What lines in the records below contain the string "grounds"? Copy every one.

(Items from a dataset)

>>>>>

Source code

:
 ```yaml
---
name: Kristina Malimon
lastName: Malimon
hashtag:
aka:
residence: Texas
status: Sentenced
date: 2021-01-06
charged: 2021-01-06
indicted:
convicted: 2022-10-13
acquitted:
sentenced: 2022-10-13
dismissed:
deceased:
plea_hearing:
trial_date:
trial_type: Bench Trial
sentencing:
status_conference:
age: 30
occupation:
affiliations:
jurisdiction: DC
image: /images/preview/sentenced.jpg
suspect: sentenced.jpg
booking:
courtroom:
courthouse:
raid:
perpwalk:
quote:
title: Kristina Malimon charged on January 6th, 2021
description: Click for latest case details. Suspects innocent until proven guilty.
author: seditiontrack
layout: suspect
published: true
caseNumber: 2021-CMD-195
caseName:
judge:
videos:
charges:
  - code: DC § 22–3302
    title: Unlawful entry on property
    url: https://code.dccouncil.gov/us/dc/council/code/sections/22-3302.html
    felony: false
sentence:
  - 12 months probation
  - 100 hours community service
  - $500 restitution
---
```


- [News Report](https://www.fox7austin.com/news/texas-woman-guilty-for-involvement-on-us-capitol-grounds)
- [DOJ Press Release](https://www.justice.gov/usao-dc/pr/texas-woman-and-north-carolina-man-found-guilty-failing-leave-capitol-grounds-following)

<<<<<
>>>>>

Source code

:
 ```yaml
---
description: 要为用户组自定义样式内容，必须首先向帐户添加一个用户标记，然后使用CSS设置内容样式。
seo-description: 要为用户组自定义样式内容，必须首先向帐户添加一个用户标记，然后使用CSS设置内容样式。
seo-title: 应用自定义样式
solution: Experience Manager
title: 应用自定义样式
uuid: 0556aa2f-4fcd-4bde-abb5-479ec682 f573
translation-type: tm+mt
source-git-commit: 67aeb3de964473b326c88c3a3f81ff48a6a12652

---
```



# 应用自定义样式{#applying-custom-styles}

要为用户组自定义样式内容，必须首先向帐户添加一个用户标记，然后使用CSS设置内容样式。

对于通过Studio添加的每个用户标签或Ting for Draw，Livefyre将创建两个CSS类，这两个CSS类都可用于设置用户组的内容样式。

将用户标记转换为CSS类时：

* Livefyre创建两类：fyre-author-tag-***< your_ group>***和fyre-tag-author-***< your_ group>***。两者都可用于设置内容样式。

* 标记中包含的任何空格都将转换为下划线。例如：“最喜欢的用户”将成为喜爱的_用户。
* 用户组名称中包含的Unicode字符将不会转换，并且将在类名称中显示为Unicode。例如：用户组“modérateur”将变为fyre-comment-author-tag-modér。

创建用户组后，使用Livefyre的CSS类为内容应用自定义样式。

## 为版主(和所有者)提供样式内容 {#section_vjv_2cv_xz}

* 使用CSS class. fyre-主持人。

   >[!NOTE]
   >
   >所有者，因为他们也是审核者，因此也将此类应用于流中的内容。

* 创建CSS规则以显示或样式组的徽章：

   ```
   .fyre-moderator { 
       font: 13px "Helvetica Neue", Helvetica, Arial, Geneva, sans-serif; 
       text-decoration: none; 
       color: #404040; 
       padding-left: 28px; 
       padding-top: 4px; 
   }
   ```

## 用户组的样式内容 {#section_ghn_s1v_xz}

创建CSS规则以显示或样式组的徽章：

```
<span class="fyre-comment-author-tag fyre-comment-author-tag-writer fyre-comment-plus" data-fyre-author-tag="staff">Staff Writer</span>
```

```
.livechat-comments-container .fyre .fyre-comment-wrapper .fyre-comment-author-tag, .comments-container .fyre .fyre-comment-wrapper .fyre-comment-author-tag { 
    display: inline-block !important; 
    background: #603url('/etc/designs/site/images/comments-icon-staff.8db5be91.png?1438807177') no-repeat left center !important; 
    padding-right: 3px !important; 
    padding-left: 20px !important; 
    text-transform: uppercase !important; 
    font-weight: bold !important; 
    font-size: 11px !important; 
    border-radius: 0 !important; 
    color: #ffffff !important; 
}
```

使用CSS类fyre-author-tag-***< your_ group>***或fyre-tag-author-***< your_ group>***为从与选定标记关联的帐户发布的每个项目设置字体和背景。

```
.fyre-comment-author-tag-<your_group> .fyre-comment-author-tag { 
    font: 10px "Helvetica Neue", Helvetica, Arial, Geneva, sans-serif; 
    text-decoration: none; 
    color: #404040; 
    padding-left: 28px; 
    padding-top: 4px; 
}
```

<<<<<

Response to this task:
- [News Report](https://www.fox7austin.com/news/texas-woman-guilty-for-involvement-on-us-capitol-grounds)
- [DOJ Press Release](https://www.justice.gov/usao-dc/pr/texas-woman-and-north-carolina-man-found-guilty-failing-leave-capitol-grounds-following)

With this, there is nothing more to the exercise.